2015 film by Kazuchika Kise

Ghost in the Shell: The New Movie (攻殻機動隊 新劇場版, Kōkaku Kidōtai Shin Gekijō-ban), also known in Japan as Ghost in the Shell: The Movie or New Ghost in the Shell, is a 2015 Japanese animated science fiction film directed by Kazuya Nomura. A continuation of the Ghost in the Shell: Arise original video animation, The New Movie is the first film in the series since Ghost in the Shell: Stand Alone Complex – Solid State Society in 2006, and the first theatrical film since Ghost in the Shell 2: Innocence in 2004. The film is a continuation of Pyrophoric Cult (the final episode of Arise), and ties up loose ends from that arc.

==Premise==

Set after the events of Arise, the film involves the assassination of the Prime Minister of Japan which is publicly described as the "greatest event since the war". It is up to Public Security Section 9, led by Major Motoko Kusanagi, to discover the true nature of the murder. They are aided by the Prime Minister's son, Osamu Fujimoto.

==Voice cast==

| Character | Japanese voice actor | English dubbing actor |
|---|---|---|
| Motoko Kusanagi | Maaya Sakamoto | Elizabeth Maxwell |
| Daisuke Aramaki | Ikkyuu Juku | John Swasey |
| Batou | Kenichirou Matsuda | Christopher Sabat |
| Togusa | Tarusuke Shingaki | Alex Organ |
| Ishikawa | Shunsuke Sakuya | Brandon Potter |
| Saito | Takuro Nakakuni | Marcus D. Stimac |
| Paz | Youji Ueda | Jason Douglas |
| Borma | Kazuya Nakai | Phil Parsons |
| Logicoma | Miyuki Sawashiro | Jad Saxton |
| Kurtz | Mayumi Asano | Mary Elizabeth McGlynn |
| Tsumugi | Kenji Nojima | Eric Vale |
| Robert Lee | Mugihito | Bradley Campbell |
| Chris | Megumi Han | Trina Nishimura |
| Richard Wong | Atsushi Miyauchi | Kenny Green |
| Osamu Fujimoto | NAOTO | David Matranga |

==Production==
A new theatrical title in the Ghost in the Shell series was announced on September 5, 2014, on the official Japanese Ghost in the Shell: Arise website. The site confirmed the film would see a 2015 release, and labelled the upcoming film as the "further evolution [of the series]". On January 8, 2015, a short teaser trailer was revealed for the project unveiling a redesigned Major more closely resembling her appearance from the older films. The trailer listed Kazuya Nomura as the director, Kazuchika Kise as the character designer, Toru Okubo as the animation director, Tow Ubukata as the screenplay writer and Cornelius as the composer. The film was announced with a tentative release of "early summer of 2015" in Japanese theaters.
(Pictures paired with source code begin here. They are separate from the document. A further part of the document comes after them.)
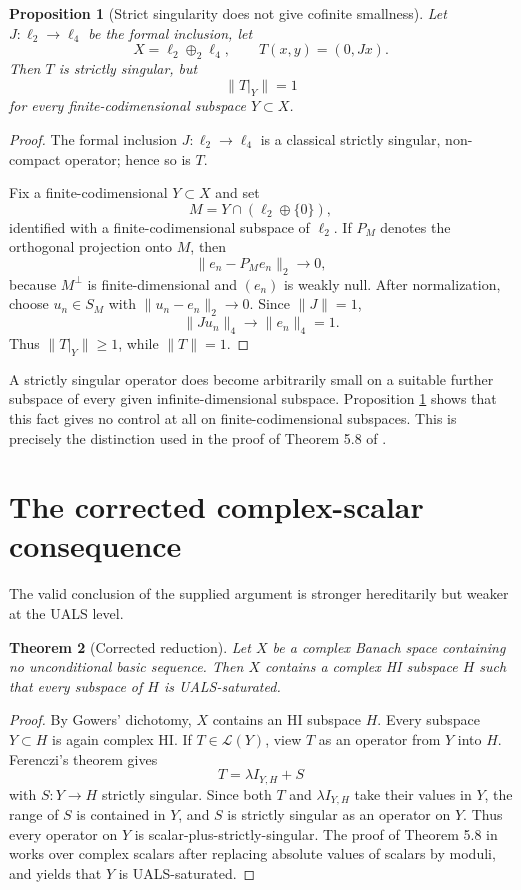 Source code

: \documentclass[11pt]{article}
\newtheorem{theorem}{Theorem}[section]
\newtheorem{proposition}[theorem]{Proposition}
\theoremstyle{definition}
\theoremstyle{remark}
\newcommand{\LL}{\mathcal{L}}
\begin{document}
\begin{proposition}[Strict singularity does not give cofinite smallness]\label{prop:J}
Let $J:\ell_2\to\ell_4$ be the formal inclusion, let
\[
  X=\ell_2\oplus_2\ell_4,
  \qquad
  T(x,y)=(0,Jx).
\]
Then $T$ is strictly singular, but
\[
  \|T|_Y\|=1
\]
for every finite-codimensional subspace $Y\subset X$.
\end{proposition}

\begin{proof}
The formal inclusion $J:\ell_2\to\ell_4$ is a classical strictly singular, non-compact operator; hence so is $T$.

Fix a finite-codimensional $Y\subset X$ and set
\[
  M=Y\cap(\ell_2\oplus\{0\}),
\]
identified with a finite-codimensional subspace of $\ell_2$.  If $P_M$ denotes the orthogonal projection onto $M$, then
\[
  \|e_n-P_Me_n\|_2\longrightarrow 0,
\]
because $M^\perp$ is finite-dimensional and $(e_n)$ is weakly null.  After normalization, choose $u_n\in S_M$ with $\|u_n-e_n\|_2\to0$.  Since $\|J\|=1$,
\[
  \|Ju_n\|_4\longrightarrow \|e_n\|_4=1.
\]
Thus $\|T|_Y\|\geq1$, while $\|T\|=1$.
\end{proof}

A strictly singular operator does become arbitrarily small on a suitable further subspace of every given infinite-dimensional subspace.  Proposition \ref{prop:J} shows that this fact gives no control at all on finite-codimensional subspaces.  This is precisely the distinction used in the proof of Theorem 5.8 of \cite{AGLM}.

\section{The corrected complex-scalar consequence}

The valid conclusion of the supplied argument is stronger hereditarily but weaker at the UALS level.

\begin{theorem}[Corrected reduction]\label{thm:corrected}
Let $X$ be a complex Banach space containing no unconditional basic sequence.  Then $X$ contains a complex HI subspace $H$ such that every subspace of $H$ is UALS-saturated.
\end{theorem}

\begin{proof}
By Gowers' dichotomy, $X$ contains an HI subspace $H$.  Every subspace $Y\subset H$ is again complex HI.  If $T\in\LL(Y)$, view $T$ as an operator from $Y$ into $H$.  Ferenczi's theorem gives
\[
  T=\lambda I_{Y,H}+S
\]
with $S:Y\to H$ strictly singular.  Since both $T$ and $\lambda I_{Y,H}$ take their values in $Y$, the range of $S$ is contained in $Y$, and $S$ is strictly singular as an operator on $Y$.  Thus every operator on $Y$ is scalar-plus-strictly-singular.  The proof of Theorem 5.8 in \cite{AGLM} works over complex scalars after replacing absolute values of scalars by moduli, and yields that $Y$ is UALS-saturated.
\end{proof}
\end{document}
On March 20, the official website for The New Movie was updated with a teaser trailer showing thirty seconds of footage. The character designs of Section 9 were revealed to be more closely resembling the Arise series, rather than other incarnations of the characters. The trailer announced the film's Japanese premiere date of June 20, 2015. The film's main theme, "Mada Ugoku" by Maaya Sakamoto and Cornelius, was announced on March 25 alongside another track made for the movie titled "Anata o Tamotsu Mono". Both were released in a collectible compact disc on June 17, 2015. Sandaime J Soul Brothers' member, NAOTO, made his debut as a voice actor in The New Movie, starring in the role of a new character named Osamu Fujimoto. Fujimoto is described as the son of the fictional Japanese Prime Minister featured in the film.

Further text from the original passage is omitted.